"Crypto Craze or Risky Hype? Why Gen Z Is Rushing In – And Why You Should Be Careful"

By Mukesh

Synopsis: A recent surge in cryptocurrency investments is being led by Gen Z, lured by quick profits and global support for digital assets. However, with no legal backing in India and significant risks involved, investors should tread cautiously.


"Crypto Craze or Risky Hype? Why Gen Z Is Rushing In – And Why You Should Be Careful"

Crypto Craze or Risky Hype? Why Gen Z Is Rushing In – And Why You Should Be Careful

India is witnessing a renewed wave of cryptocurrency enthusiasm, particularly among Gen Z. A recent report highlights that 71% of crypto investors in the country are under the age of 35. With Bitcoin recently surpassing ?1.2 lakh (approx. $1,20,000) and delivering a 90% year-on-year return, the allure of fast profits is hard to ignore.

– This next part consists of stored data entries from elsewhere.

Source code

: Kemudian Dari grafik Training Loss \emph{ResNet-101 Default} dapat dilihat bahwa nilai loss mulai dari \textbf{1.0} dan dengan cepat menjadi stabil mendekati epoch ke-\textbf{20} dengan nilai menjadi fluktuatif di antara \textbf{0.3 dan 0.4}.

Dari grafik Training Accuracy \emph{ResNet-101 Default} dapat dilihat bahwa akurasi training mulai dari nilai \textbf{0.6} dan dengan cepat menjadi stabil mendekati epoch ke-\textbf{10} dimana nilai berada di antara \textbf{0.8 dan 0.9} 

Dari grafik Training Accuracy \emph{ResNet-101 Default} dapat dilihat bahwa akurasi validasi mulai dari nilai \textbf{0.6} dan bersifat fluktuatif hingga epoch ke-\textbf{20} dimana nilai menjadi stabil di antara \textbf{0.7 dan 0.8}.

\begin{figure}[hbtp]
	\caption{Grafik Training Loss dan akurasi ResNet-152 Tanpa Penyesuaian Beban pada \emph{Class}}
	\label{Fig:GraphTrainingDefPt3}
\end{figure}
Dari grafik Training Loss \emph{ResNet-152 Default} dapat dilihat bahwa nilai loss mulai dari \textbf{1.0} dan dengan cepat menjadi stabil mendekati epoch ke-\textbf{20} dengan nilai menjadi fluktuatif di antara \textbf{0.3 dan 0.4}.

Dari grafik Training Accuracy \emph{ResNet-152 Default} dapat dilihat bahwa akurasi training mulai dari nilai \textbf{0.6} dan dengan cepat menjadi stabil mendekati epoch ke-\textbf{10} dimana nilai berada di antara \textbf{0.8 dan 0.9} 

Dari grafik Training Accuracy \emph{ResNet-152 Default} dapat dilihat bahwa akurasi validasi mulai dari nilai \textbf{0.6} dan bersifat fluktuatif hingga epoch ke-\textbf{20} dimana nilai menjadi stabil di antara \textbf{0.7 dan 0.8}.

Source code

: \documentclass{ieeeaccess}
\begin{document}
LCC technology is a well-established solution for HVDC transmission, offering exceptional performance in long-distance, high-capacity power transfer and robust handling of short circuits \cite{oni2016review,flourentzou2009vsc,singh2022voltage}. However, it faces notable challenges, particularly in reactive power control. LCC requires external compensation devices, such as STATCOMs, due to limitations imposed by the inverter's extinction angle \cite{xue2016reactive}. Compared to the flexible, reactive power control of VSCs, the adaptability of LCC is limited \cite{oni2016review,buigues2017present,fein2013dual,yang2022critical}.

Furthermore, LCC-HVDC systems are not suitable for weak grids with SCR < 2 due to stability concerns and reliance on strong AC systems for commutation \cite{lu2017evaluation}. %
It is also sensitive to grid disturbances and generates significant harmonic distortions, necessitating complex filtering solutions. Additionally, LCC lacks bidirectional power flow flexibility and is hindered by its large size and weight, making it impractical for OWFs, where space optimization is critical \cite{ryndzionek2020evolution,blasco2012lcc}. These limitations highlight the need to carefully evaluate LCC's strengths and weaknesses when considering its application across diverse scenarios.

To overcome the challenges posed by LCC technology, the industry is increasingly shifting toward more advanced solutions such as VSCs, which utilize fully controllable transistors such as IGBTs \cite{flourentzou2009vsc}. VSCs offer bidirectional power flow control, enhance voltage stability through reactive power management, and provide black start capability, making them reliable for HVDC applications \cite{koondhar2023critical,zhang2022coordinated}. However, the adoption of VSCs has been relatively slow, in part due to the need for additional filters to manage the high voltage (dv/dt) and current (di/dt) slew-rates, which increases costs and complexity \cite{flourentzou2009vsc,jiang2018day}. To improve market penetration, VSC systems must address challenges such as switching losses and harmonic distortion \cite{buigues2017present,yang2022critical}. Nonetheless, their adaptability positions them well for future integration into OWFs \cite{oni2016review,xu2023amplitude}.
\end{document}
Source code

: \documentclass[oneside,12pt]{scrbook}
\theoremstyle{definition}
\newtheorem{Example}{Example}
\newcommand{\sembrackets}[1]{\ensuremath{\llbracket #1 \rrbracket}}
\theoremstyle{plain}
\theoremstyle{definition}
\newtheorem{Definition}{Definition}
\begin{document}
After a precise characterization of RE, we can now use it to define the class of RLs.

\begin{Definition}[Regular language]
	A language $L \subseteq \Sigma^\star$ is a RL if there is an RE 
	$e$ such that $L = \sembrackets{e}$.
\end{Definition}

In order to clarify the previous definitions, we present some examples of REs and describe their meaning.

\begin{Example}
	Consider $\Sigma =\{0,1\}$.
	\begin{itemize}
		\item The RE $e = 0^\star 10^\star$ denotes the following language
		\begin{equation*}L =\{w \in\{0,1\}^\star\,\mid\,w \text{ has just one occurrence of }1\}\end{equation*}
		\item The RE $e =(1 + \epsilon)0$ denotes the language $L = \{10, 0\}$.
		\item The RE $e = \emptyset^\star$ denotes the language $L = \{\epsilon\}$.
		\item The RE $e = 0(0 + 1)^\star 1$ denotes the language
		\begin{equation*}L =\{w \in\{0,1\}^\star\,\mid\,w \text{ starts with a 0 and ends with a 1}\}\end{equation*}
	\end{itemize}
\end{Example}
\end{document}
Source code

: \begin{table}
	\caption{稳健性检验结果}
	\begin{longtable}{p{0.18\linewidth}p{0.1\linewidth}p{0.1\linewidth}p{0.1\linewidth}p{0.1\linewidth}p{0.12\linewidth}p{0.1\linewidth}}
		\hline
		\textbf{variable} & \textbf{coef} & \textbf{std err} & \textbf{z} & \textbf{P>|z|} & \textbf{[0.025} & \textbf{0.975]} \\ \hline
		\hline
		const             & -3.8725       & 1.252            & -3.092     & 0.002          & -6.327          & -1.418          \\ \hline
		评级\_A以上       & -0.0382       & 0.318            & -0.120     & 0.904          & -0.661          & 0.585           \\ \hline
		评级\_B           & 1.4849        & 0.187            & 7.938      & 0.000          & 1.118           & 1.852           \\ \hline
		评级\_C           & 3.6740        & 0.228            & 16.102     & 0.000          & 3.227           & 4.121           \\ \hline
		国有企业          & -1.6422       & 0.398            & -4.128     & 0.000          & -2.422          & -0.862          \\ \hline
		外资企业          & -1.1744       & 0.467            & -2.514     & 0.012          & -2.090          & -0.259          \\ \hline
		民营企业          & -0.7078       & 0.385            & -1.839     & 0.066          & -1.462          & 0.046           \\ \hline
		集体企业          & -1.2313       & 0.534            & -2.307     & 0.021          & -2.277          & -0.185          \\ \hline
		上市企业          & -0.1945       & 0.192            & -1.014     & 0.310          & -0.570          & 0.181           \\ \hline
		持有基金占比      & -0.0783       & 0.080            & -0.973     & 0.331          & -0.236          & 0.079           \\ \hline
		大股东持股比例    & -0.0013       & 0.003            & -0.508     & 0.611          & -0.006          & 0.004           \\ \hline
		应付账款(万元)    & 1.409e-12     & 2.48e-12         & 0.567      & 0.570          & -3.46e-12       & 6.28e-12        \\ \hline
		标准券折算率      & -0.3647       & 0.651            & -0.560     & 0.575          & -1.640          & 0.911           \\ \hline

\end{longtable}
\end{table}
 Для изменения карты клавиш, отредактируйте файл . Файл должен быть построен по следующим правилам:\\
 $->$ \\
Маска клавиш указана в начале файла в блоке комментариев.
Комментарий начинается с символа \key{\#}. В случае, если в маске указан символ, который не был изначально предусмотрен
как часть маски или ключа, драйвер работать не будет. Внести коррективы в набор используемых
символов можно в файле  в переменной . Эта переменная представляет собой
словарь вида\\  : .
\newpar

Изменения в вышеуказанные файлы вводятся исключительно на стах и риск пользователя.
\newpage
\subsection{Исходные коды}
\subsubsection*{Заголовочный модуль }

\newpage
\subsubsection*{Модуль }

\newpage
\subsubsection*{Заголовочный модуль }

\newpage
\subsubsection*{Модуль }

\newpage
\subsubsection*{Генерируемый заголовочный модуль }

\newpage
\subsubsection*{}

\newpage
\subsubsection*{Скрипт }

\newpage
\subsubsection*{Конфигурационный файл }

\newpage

The momentum gained further traction after the US approved spot Bitcoin ETFs, along with the passing of the GENIUS Act. This legislation not only legitimizes stablecoins—digital tokens backed 1:1 by US dollar assets—but also allows for the creation of a US Strategic Bitcoin Reserve, adding institutional credibility to cryptocurrencies.

However, India stands in sharp contrast. The Reserve Bank of India (RBI) has maintained a cautious stance, warning that cryptocurrencies pose systemic risks to financial stability and could undermine monetary policy. Cryptos are not recognized as legal tender in India, leaving investors in a regulatory vacuum.

Adding to the uncertainty are multiple instances of security breaches on popular platforms like WazirX and CoinDCX. In WazirX's case, investors are still waiting for their funds even after a year. The crypto market is also plagued by scams like Ponzi schemes, pump-and-dump tactics, phishing, and social engineering, making it a risky playground for the uninformed.

On the tax front, cryptocurrencies are treated akin to gambling. A flat 30% tax applies irrespective of your income bracket, along with a 1% TDS on transactions over ?10,000. Non-disclosure or improper filing of crypto earnings can lead to severe penalties—ranging from 50% to 200% of the tax due, depending on the nature of the misreporting.

Investors are advised to keep comprehensive records including TDS certificates, exchange statements, and transaction logs to ensure smooth Income Tax Return (ITR) filing and safeguard against future legal challenges.

Bottom Line: With no regulation, high taxation, security concerns, and no legal protection, investing in cryptocurrencies in India is a high-risk proposition. Those already invested must perform due diligence on the platforms they use, checking for insurance cover, liability clauses, and robust security protocols.

DisclaimerThis article is for informational purposes only and does not constitute financial or legal advice. Cryptocurrency investments are inherently risky and should be undertaken only after thorough research and consultation with a certified financial advisor.